Kimsenin gözünün yaşına bakılmayacaktır

Cumhurbaşkanı ve AK Parti Genel Başkanı Recep Tayyip Erdoğan, Türkiye Büyük Millet Meclisi (TBMM) AK Parti Grup Toplantısı'na katılarak bir konuşma yaptı.

Azerbaycan-Gürcistan sınırında düşen kargo uçağında şehit olan 20 asker ve yangın söndürme uçağı pilotunun geçen hafta dualar ve gözyaşları ile hakka uğurlandığını anımsatan Cumhurbaşkanı Erdoğan, şehitlere Allah’tan rahmet, ailelerine, yakınlarına sabır ve başsağlığı diledi. Uçağın düşüş sebebinin tespitine yönelik incelemelerin titizlikle ve çok yönlü yapıldığını ifade eden Cumhurbaşkanı Erdoğan, uzman ekiplerin değerlendirmeleri neticesinde ulaşılan bilgileri Millî Savunma Bakanlığının kamuoyuyla paylaşacağını belirtti.
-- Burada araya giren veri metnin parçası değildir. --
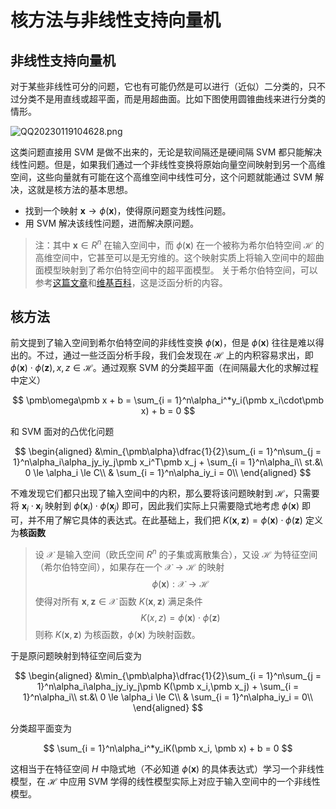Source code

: # 核方法与非线性支持向量机

## 非线性支持向量机

对于某些非线性可分的问题，它也有可能仍然是可以进行（近似）二分类的，只不过分类不是用直线或超平面，而是用超曲面。比如下图使用圆锥曲线来进行分类的情形。

![QQ20230119104628.png](http://image.tjzfile.xyz/images/2023/01/19/QQ20230119104628.png)

这类问题直接用 SVM 是做不出来的，无论是软间隔还是硬间隔 SVM 都只能解决线性问题。但是，如果我们通过一个非线性变换将原始向量空间映射到另一个高维空间，这些向量就有可能在这个高维空间中线性可分，这个问题就能通过 SVM 解决，这就是核方法的基本思想。

* 找到一个映射 $\pmb x\rightarrow \phi(\pmb x)$，使得原问题变为线性问题。
* 用 SVM 解决该线性问题，进而解决原问题。

> 注：其中 $\pmb x\in R^n$ 在输入空间中，而 $\phi(\pmb x)$ 在一个被称为希尔伯特空间 $\mathcal H$ 的高维空间中，它甚至可以是无穷维的。这个映射实质上将输入空间中的超曲面模型映射到了希尔伯特空间中的超平面模型。
> 关于希尔伯特空间，可以参考[这篇文章](
https://www.zhihu.com/question/332144499/answer/731866608)和[维基百科](https://zh.wikipedia.org/wiki/%E5%B8%8C%E5%B0%94%E4%BC%AF%E7%89%B9%E7%A9%BA%E9%97%B4)，这是泛函分析的内容。

## 核方法

前文提到了输入空间到希尔伯特空间的非线性变换 $\phi(\pmb x)$，但是 $\phi(\pmb x)$ 往往是难以得出的。不过，通过一些泛函分析手段，我们会发现在 $\mathcal H$ 上的内积容易求出，即 $\phi(\pmb x)\cdot \phi(\pmb z), x,z\in \mathcal{H}$。通过观察 SVM 的分类超平面（在间隔最大化的求解过程中定义）

$$
\pmb\omega\pmb x + b = \sum_{i = 1}^n\alpha_i^*y_i(\pmb x_i\cdot\pmb x) + b = 0
$$

和 SVM 面对的凸优化问题

$$
\begin{aligned}
    &\min_{\pmb\alpha}\dfrac{1}{2}\sum_{i = 1}^n\sum_{j = 1}^n\alpha_i\alpha_jy_iy_j\pmb x_i^T\pmb x_j + \sum_{i = 1}^n\alpha_i\\
    st.&\  0 \le \alpha_i \le C\\
    & \sum_{i = 1}^n\alpha_iy_i = 0\\
\end{aligned}
$$

不难发现它们都只出现了输入空间中的内积，那么要将该问题映射到 $\mathcal H$，只需要将 $\pmb x_i\cdot \pmb x_j$ 映射到 $\phi(\pmb x_i)\cdot\phi(\pmb x_j)$ 即可，因此我们实际上只需要隐式地考虑 $\phi(\pmb x)$ 即可，并不用了解它具体的表达式。在此基础上，我们把 $K(\pmb x,\pmb z) = \phi(\pmb x)\cdot\phi(\pmb z)$ 定义为**核函数**

> 设 $\mathcal X$ 是输入空间（欧氏空间 $R^n$ 的子集或离散集合），又设 $\mathcal{H}$ 为特征空间（希尔伯特空间），如果存在一个 $\mathcal X\rightarrow\mathcal H$ 的映射
> $$
> \phi(\pmb x): \mathcal X\rightarrow \mathcal H
> $$
> 使得对所有 $\pmb x,\pmb z\in \mathcal X$ 函数 $K(\pmb x, \pmb z)$ 满足条件
> $$
> K(x,z) = \phi(\pmb x)\cdot\phi(\pmb z)
> $$
> 则称 $K(\pmb x, \pmb z)$ 为核函数，$\phi(\pmb x)$ 为映射函数。

于是原问题映射到特征空间后变为

$$
\begin{aligned}
    &\min_{\pmb\alpha}\dfrac{1}{2}\sum_{i = 1}^n\sum_{j = 1}^n\alpha_i\alpha_jy_iy_j\pmb K(\pmb x_i,\pmb x_j) + \sum_{i = 1}^n\alpha_i\\
    st.&\  0 \le \alpha_i \le C\\
    & \sum_{i = 1}^n\alpha_iy_i = 0\\
\end{aligned}
$$

分类超平面变为

$$
\sum_{i = 1}^n\alpha_i^*y_iK(\pmb x_i, \pmb x) + b = 0
$$

这相当于在特征空间 $H$ 中隐式地（不必知道 $\phi(\pmb x)$ 的具体表达式）学习一个非线性模型，在 $\mathcal H$ 中应用 SVM 学得的线性模型实际上对应于输入空间中的一个非线性模型。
Kimsenin gözünün yaşına bakılmayacaktır

Cumhurbaşkanı Erdoğan, “8 Kasım’da Kocaeli Dilovası’nda meydana gelen yangın felaketinde vefat eden 7 emekçi kardeşime de Allah’tan rahmet, geride kalanlara sabırlar diliyorum. İstanbul’da ikisi çocuk 4 gurbetçimizin vefatıyla ilgili soruşturma da büyük bir hassasiyetle yürütülmektedir. İki hafta içinde 11 canımızı yitirdiğimiz her iki olayda ihmali, hatası, kusuru veya kastı olan kim varsa, bunlar tek tek tespit edilecek ve kimsenin gözünün yaşına bakılmayacaktır” diye konuştu.

Son grup toplantısından bu yana Türkiye İstatistik Kurumunun ekonomiye dair bazı önemli veriler açıkladığını dile getiren Cumhurbaşkanı Erdoğan, 2025 yılı üçüncü çeyrek istatistiklerine göre, mevsim etkisinden arındırılmış işsizlik oranının yüzde 8,5 seviyesinde gerçekleştiğini, aynı dönemde iş gücünün 35 milyon 568 bine, istihdamın da 32 milyon 558 bine yükseldiğini söyledi. Cumhurbaşkanı Erdoğan, 29 aydır işsizlik oranının tek hanede seyrettiğini vurguladı.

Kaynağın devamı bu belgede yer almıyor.